#### [What the exercise asks]
Restate word for word the opening line of the data below and every line after it until the line with "Let us simulate", that line too, but not the pictures.

Collected data
• • • • •

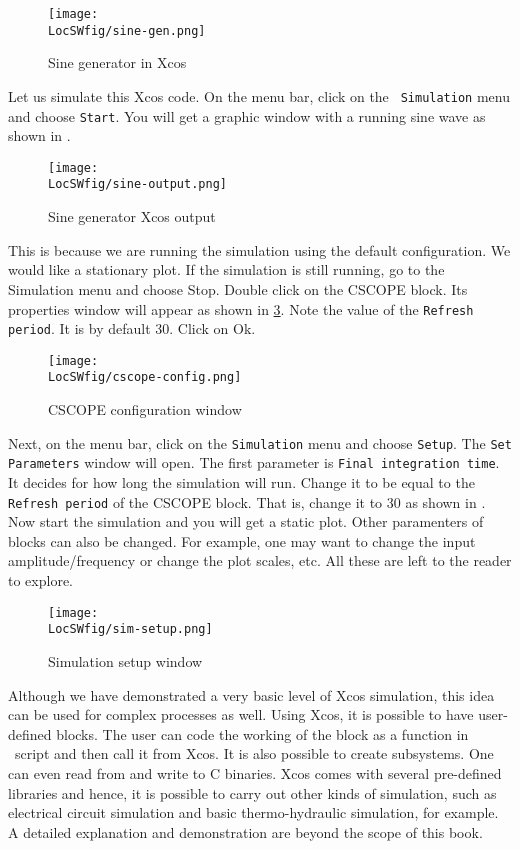 \begin{figure}
      \centering
      \texttt{[image: \\LocSWfig/sine-gen.png]}
      \caption{Sine generator in Xcos}
      \label{sine-gen}
\end{figure}

Let us simulate this Xcos code. On the menu bar, click on the {\tt
            Simulation} menu and choose {\tt Start}. You will get a graphic
window with a running sine wave as shown in .

\begin{figure}
      \centering
      \texttt{[image: \\LocSWfig/sine-output.png]}
      \caption{Sine generator Xcos output}
      \label{sine-output}
\end{figure}

This is because we are running the simulation using the default
configuration.  We would like a stationary plot.  If the simulation is
still running, go to the Simulation menu and choose Stop.  Double
click on the CSCOPE block. Its properties window will appear as shown
in \ref{cscope-config}. Note the value of the {\tt Refresh period}. It
is by default 30. Click on Ok.

\begin{figure}
      \centering
      \texttt{[image: \\LocSWfig/cscope-config.png]}
      \caption{CSCOPE configuration window}
      \label{cscope-config}
\end{figure}

Next, on the menu bar, click on the {\tt Simulation} menu and choose
      {\tt Setup}. The {\tt Set Parameters} window will open. The first
parameter is {\tt Final integration time}. It decides for how long the
simulation will run. Change it to be equal to the {\tt Refresh period}
of the CSCOPE block.  That is, change it to 30 as shown in
. Now start the simulation and you will get a static
plot.  Other paramenters of blocks can also be changed. For example,
one may want to change the input amplitude/frequency or change the
plot scales, etc. All these are left to the reader to explore.

\begin{figure}
      \centering
      \texttt{[image: \\LocSWfig/sim-setup.png]}
      \caption{Simulation setup window}
      \label{sim-setup}
\end{figure}

Although we have demonstrated a very basic level of Xcos simulation,
this idea can be used for complex processes as well.  Using Xcos, it
is possible to have user-defined blocks. The user can code the
working of the block as a function in \scilab\ script and then call it
from Xcos.  It is also possible to create subsystems.  
One can even read from and write to C binaries.  Xcos comes with
several pre-defined libraries and hence, it is possible to carry out
other kinds of simulation, such as electrical circuit simulation and
basic thermo-hydraulic simulation, for example.  A detailed 
explanation and demonstration are beyond the scope of this book.


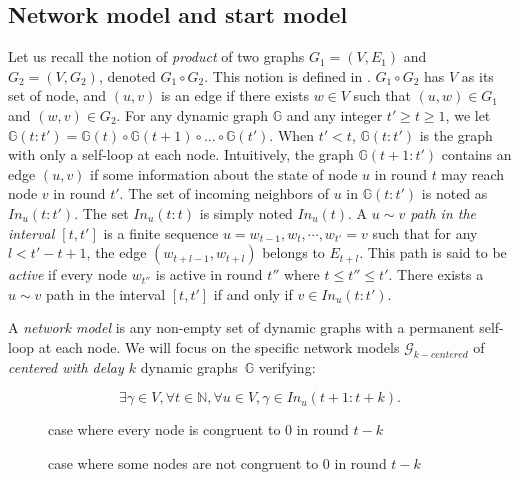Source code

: \documentclass[11pt,letterpaper]{article}
\newcommand{\cent}{\gamma}
\begin{document}
\subsection{Network model and start model}

Let us recall the notion of \textit{product} of two graphs $G_1 = (V, E_1)$ and $G_2 = (V, G_2)$, denoted $G_1 \circ G_2$. This notion is defined in \cite{CBM19}.
$G_1 \circ G_2$ has $V$ as its set of node, and $(u,v)$ is an edge if there exists $w \in V$ such that $(u,w) \in G_1$ and $(w,v) \in G_2$.
For any dynamic graph $\mathds{G}$ and any integer $t' \geq t \geq 1$, we let $\mathds{G}(t:t') = \mathds{G}(t) \circ \mathds{G}(t+1) \circ \dots \circ \mathds{G}(t')$.
When $t' < t$, $\mathds{G}(t:t')$ is the graph with only a self-loop at each node.
Intuitively, the graph $\mathds{G}(t+1:t')$ contains an edge $(u,v)$ if some information about the state of node $u$ in round $t$ may reach node $v$ in round $t'$.
The set of incoming neighbors of $u$ in $\mathds{G}(t:t')$ is noted as $In_u(t:t')$.
The set $In_u(t:t)$ is simply noted $In_u(t)$.
A \textit{$u \sim v$ path in the interval $[t,t']$} is a finite sequence $u = w_{t-1}, w_t, \cdots, w_{t'} = v$
such that for any $l < t'-t+1$, the edge $(w_{t+l-1},w_{t+l})$ belongs to $E_{t+l}$.
This path is said to be \textit{active} if every node $w_{t''}$ is active in round $t''$ where $t \leq t'' \leq t'$.
There exists a $u \sim v$ path in the interval $[t,t']$ if and only if $v \in In_u(t:t')$.

A \emph{network model} is any non-empty set of dynamic graphs with a permanent self-loop at each node.
We will focus on the specific network models $\mathcal{G}_{k-centered}$ of \emph{centered with delay $k$} dynamic graphs~$\mathds{G}$ verifying: 

$$\exists \cent \in V, \forall t \in \mathds{N}, \forall u \in V, \cent \in In_u(t+1:t+k).$$

\begin{figure}[h]
    \centering
    \def\svgwidth{0.7\columnwidth}
	
	\caption{case where every node is congruent to 0 in round $t-k$}
	\label{fig:fig1}
\end{figure}

\begin{figure}[h]
    \centering
    \def\svgwidth{0.7\columnwidth}
	
	\caption{case where some nodes are not congruent to 0 in round $t-k$}
	\label{fig:fig2}
\end{figure}
\end{document}
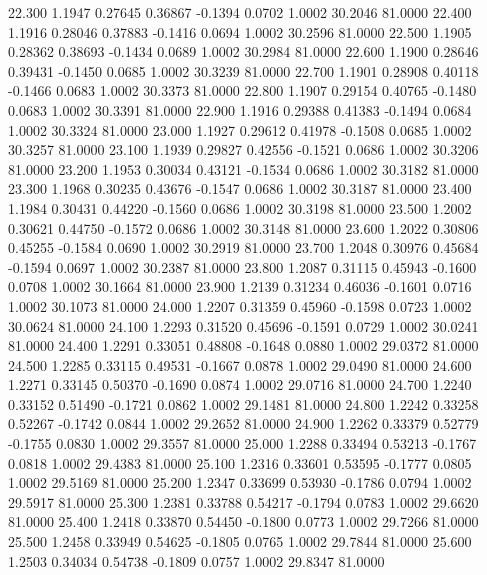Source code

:   22.300   1.1947   0.27645   0.36867  -0.1394   0.0702   1.0002  30.2046  81.0000
  22.400   1.1916   0.28046   0.37883  -0.1416   0.0694   1.0002  30.2596  81.0000
  22.500   1.1905   0.28362   0.38693  -0.1434   0.0689   1.0002  30.2984  81.0000
  22.600   1.1900   0.28646   0.39431  -0.1450   0.0685   1.0002  30.3239  81.0000
  22.700   1.1901   0.28908   0.40118  -0.1466   0.0683   1.0002  30.3373  81.0000
  22.800   1.1907   0.29154   0.40765  -0.1480   0.0683   1.0002  30.3391  81.0000
  22.900   1.1916   0.29388   0.41383  -0.1494   0.0684   1.0002  30.3324  81.0000
  23.000   1.1927   0.29612   0.41978  -0.1508   0.0685   1.0002  30.3257  81.0000
  23.100   1.1939   0.29827   0.42556  -0.1521   0.0686   1.0002  30.3206  81.0000
  23.200   1.1953   0.30034   0.43121  -0.1534   0.0686   1.0002  30.3182  81.0000
  23.300   1.1968   0.30235   0.43676  -0.1547   0.0686   1.0002  30.3187  81.0000
  23.400   1.1984   0.30431   0.44220  -0.1560   0.0686   1.0002  30.3198  81.0000
  23.500   1.2002   0.30621   0.44750  -0.1572   0.0686   1.0002  30.3148  81.0000
  23.600   1.2022   0.30806   0.45255  -0.1584   0.0690   1.0002  30.2919  81.0000
  23.700   1.2048   0.30976   0.45684  -0.1594   0.0697   1.0002  30.2387  81.0000
  23.800   1.2087   0.31115   0.45943  -0.1600   0.0708   1.0002  30.1664  81.0000
  23.900   1.2139   0.31234   0.46036  -0.1601   0.0716   1.0002  30.1073  81.0000
  24.000   1.2207   0.31359   0.45960  -0.1598   0.0723   1.0002  30.0624  81.0000
  24.100   1.2293   0.31520   0.45696  -0.1591   0.0729   1.0002  30.0241  81.0000
  24.400   1.2291   0.33051   0.48808  -0.1648   0.0880   1.0002  29.0372  81.0000
  24.500   1.2285   0.33115   0.49531  -0.1667   0.0878   1.0002  29.0490  81.0000
  24.600   1.2271   0.33145   0.50370  -0.1690   0.0874   1.0002  29.0716  81.0000
  24.700   1.2240   0.33152   0.51490  -0.1721   0.0862   1.0002  29.1481  81.0000
  24.800   1.2242   0.33258   0.52267  -0.1742   0.0844   1.0002  29.2652  81.0000
  24.900   1.2262   0.33379   0.52779  -0.1755   0.0830   1.0002  29.3557  81.0000
  25.000   1.2288   0.33494   0.53213  -0.1767   0.0818   1.0002  29.4383  81.0000
  25.100   1.2316   0.33601   0.53595  -0.1777   0.0805   1.0002  29.5169  81.0000
  25.200   1.2347   0.33699   0.53930  -0.1786   0.0794   1.0002  29.5917  81.0000
  25.300   1.2381   0.33788   0.54217  -0.1794   0.0783   1.0002  29.6620  81.0000
  25.400   1.2418   0.33870   0.54450  -0.1800   0.0773   1.0002  29.7266  81.0000
  25.500   1.2458   0.33949   0.54625  -0.1805   0.0765   1.0002  29.7844  81.0000
  25.600   1.2503   0.34034   0.54738  -0.1809   0.0757   1.0002  29.8347  81.0000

• • • • •

#### [Worked solution]
 \begin{figure}
      \centering
      \texttt{[image: \\LocSWfig/sine-gen.png]}
      \caption{Sine generator in Xcos}
      \label{sine-gen}
\end{figure}

Let us simulate this Xcos code. On the menu bar, click on the {\tt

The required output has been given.